> **Rendered images with source text**:
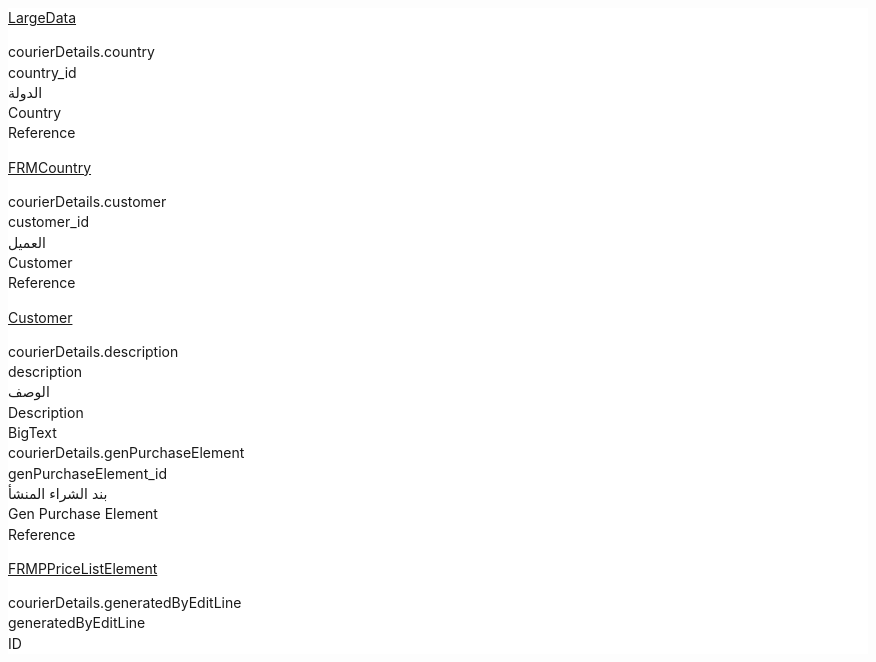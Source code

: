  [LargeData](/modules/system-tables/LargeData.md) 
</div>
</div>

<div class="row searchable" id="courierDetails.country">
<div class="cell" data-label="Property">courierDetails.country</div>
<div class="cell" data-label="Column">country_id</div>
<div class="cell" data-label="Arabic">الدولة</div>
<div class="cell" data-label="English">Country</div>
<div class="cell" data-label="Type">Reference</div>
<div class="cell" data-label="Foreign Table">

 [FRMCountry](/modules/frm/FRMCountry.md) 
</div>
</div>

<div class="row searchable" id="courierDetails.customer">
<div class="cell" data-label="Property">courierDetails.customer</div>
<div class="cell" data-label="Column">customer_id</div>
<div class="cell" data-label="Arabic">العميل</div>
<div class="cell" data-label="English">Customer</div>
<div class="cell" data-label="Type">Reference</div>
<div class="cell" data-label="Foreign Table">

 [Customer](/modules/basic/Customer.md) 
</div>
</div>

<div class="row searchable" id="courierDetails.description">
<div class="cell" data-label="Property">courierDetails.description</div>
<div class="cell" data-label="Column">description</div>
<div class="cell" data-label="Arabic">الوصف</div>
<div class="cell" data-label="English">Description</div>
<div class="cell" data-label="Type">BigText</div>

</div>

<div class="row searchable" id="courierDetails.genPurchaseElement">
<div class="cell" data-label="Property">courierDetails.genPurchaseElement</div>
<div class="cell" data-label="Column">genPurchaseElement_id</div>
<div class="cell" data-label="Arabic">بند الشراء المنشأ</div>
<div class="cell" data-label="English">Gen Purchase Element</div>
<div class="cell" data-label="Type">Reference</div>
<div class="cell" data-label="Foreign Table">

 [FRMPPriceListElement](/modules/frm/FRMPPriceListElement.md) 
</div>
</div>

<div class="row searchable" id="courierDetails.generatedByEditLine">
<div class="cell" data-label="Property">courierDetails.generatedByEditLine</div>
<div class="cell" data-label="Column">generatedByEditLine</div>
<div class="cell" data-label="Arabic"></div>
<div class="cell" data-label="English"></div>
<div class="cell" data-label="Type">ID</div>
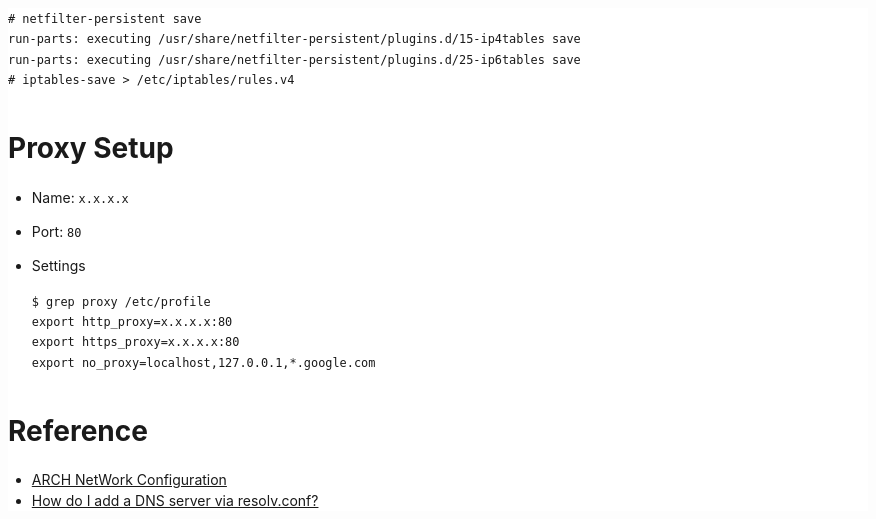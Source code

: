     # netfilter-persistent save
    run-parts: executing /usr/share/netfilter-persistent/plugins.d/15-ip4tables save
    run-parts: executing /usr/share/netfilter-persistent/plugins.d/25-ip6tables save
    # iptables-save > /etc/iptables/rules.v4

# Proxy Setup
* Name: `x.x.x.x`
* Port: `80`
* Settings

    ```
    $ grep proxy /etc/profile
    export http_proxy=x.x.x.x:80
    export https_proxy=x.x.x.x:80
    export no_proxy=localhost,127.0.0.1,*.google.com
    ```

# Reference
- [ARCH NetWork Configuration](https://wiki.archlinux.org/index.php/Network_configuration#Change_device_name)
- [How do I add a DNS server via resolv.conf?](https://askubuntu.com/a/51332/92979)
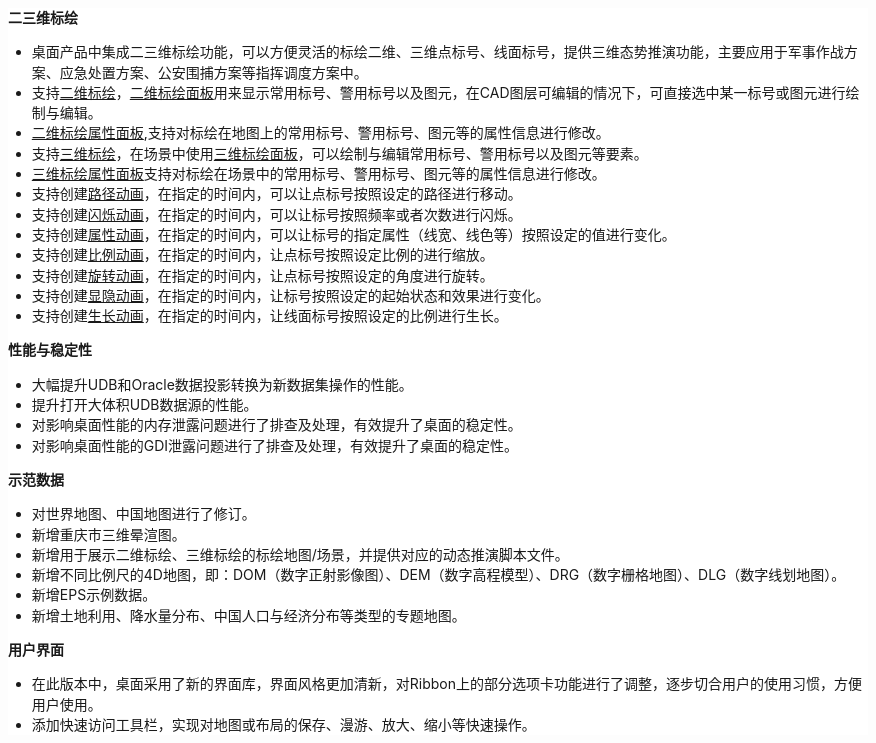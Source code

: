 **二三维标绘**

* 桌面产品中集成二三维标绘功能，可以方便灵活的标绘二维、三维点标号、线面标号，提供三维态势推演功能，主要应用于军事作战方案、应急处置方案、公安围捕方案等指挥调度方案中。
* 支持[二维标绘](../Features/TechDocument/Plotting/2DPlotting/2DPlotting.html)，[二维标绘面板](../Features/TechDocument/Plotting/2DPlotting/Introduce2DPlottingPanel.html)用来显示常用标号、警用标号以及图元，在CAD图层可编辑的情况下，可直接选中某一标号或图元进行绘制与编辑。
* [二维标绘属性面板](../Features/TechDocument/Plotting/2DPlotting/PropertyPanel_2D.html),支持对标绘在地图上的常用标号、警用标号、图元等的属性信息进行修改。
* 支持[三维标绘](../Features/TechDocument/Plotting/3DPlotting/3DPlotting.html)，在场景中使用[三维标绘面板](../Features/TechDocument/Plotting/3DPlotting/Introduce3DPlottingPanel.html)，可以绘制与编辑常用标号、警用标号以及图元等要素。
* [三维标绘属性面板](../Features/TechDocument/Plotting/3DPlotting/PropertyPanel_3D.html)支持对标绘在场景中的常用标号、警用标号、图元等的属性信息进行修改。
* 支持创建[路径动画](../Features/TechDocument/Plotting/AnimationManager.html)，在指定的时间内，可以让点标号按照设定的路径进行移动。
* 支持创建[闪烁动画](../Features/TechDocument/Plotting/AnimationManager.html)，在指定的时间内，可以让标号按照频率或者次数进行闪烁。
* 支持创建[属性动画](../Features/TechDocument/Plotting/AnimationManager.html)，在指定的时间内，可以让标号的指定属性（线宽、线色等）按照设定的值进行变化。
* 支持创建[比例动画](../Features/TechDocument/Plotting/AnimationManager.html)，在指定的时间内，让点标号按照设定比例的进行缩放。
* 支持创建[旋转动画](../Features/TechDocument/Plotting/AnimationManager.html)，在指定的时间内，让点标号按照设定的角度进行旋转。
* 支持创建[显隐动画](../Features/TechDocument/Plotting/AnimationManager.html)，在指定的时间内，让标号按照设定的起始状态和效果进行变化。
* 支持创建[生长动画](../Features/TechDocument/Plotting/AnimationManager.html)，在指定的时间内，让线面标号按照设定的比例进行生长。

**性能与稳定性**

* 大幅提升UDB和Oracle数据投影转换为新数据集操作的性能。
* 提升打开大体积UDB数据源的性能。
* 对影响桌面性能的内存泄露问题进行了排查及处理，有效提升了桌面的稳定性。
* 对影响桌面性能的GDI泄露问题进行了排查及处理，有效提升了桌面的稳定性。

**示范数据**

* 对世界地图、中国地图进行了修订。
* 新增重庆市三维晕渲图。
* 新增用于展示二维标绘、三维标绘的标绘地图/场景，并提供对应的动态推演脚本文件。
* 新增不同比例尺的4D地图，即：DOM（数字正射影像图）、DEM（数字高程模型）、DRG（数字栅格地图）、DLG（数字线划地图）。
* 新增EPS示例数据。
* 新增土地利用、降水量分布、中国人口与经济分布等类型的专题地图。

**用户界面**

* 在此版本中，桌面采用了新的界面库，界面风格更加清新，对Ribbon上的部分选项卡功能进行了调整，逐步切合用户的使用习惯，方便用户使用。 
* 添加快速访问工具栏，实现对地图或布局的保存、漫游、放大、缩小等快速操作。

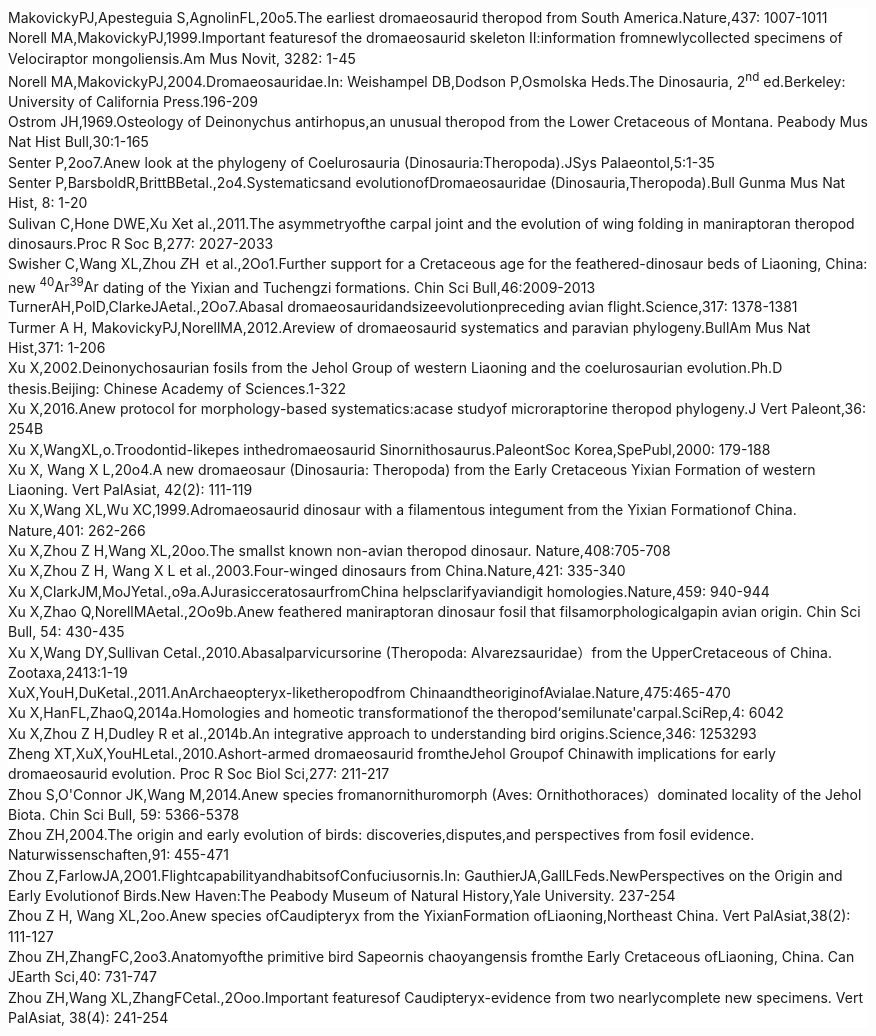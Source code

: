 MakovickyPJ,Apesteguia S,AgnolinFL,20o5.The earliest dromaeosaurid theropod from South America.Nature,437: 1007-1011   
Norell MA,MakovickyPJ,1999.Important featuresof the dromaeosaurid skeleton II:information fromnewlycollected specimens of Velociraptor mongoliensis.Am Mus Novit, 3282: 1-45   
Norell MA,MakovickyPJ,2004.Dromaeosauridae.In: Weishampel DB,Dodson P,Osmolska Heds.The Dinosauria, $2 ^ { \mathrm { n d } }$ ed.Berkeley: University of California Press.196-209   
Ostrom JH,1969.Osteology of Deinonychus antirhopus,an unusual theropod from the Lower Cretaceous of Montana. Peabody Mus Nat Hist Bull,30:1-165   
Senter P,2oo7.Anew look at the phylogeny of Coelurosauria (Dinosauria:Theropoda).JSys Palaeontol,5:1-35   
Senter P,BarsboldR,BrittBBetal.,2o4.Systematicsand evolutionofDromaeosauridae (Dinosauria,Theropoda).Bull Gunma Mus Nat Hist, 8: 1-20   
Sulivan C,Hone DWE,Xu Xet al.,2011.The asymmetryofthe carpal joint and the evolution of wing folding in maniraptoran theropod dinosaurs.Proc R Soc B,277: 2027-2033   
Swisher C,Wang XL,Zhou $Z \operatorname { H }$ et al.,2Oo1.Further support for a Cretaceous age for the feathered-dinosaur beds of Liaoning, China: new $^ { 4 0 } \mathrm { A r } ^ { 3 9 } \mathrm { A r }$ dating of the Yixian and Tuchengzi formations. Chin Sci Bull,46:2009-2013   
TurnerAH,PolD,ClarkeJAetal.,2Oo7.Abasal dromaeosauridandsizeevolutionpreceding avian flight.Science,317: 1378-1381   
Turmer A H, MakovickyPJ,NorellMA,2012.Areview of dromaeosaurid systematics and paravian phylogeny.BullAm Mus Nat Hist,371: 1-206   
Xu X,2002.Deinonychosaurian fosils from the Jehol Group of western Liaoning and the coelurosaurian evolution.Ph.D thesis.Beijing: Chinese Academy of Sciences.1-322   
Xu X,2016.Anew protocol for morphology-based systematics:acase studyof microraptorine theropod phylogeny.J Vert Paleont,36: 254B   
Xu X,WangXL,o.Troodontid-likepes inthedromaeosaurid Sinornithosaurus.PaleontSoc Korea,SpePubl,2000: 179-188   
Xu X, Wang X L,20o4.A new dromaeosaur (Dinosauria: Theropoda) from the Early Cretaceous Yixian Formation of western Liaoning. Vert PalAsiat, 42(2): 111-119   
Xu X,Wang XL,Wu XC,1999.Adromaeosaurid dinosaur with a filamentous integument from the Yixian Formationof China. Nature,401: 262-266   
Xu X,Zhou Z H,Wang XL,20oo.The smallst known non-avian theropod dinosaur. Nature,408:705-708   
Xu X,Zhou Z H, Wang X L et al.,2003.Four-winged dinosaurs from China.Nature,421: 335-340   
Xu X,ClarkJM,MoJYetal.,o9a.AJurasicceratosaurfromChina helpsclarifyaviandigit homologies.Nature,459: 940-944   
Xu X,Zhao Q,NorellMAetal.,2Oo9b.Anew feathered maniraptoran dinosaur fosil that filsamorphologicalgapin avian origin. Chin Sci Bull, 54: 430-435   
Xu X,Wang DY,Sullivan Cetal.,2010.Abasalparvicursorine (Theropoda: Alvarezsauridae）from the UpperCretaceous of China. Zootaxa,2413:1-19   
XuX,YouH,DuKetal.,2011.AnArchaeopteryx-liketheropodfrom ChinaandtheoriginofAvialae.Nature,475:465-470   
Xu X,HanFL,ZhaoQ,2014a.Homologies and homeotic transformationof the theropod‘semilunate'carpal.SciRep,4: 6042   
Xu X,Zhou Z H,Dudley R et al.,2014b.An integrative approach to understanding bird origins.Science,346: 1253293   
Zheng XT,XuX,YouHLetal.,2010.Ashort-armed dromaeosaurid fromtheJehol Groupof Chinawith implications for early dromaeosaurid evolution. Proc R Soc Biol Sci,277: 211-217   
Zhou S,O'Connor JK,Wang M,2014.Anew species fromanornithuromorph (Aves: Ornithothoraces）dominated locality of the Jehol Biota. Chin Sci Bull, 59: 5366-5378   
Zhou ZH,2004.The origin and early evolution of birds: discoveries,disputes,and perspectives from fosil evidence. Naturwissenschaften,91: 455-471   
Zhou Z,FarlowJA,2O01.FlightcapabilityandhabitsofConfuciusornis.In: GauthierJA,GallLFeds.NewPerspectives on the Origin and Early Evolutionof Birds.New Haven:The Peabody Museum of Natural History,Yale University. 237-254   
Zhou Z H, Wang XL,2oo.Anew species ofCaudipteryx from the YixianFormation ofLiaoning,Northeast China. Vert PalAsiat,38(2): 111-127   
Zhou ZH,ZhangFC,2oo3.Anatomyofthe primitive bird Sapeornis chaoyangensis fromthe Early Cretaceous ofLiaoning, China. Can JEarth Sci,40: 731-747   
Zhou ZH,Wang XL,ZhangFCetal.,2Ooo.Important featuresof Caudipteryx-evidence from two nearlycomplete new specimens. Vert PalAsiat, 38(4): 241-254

> **Instructions to follow**:
What you return must be the lines above that run from the line with "Xu X,Zhao Q,NorellMAetal.,2Oo9b.Anew" to the line with "Xu X,Wang DY,Sullivan", inclusive, each copied exactly.

> **Response to this task**:
Xu X,Zhao Q,NorellMAetal.,2Oo9b.Anew feathered maniraptoran dinosaur fosil that filsamorphologicalgapin avian origin. Chin Sci Bull, 54: 430-435   
Xu X,Wang DY,Sullivan Cetal.,2010.Abasalparvicursorine (Theropoda: Alvarezsauridae）from the UpperCretaceous of China. Zootaxa,2413:1-19   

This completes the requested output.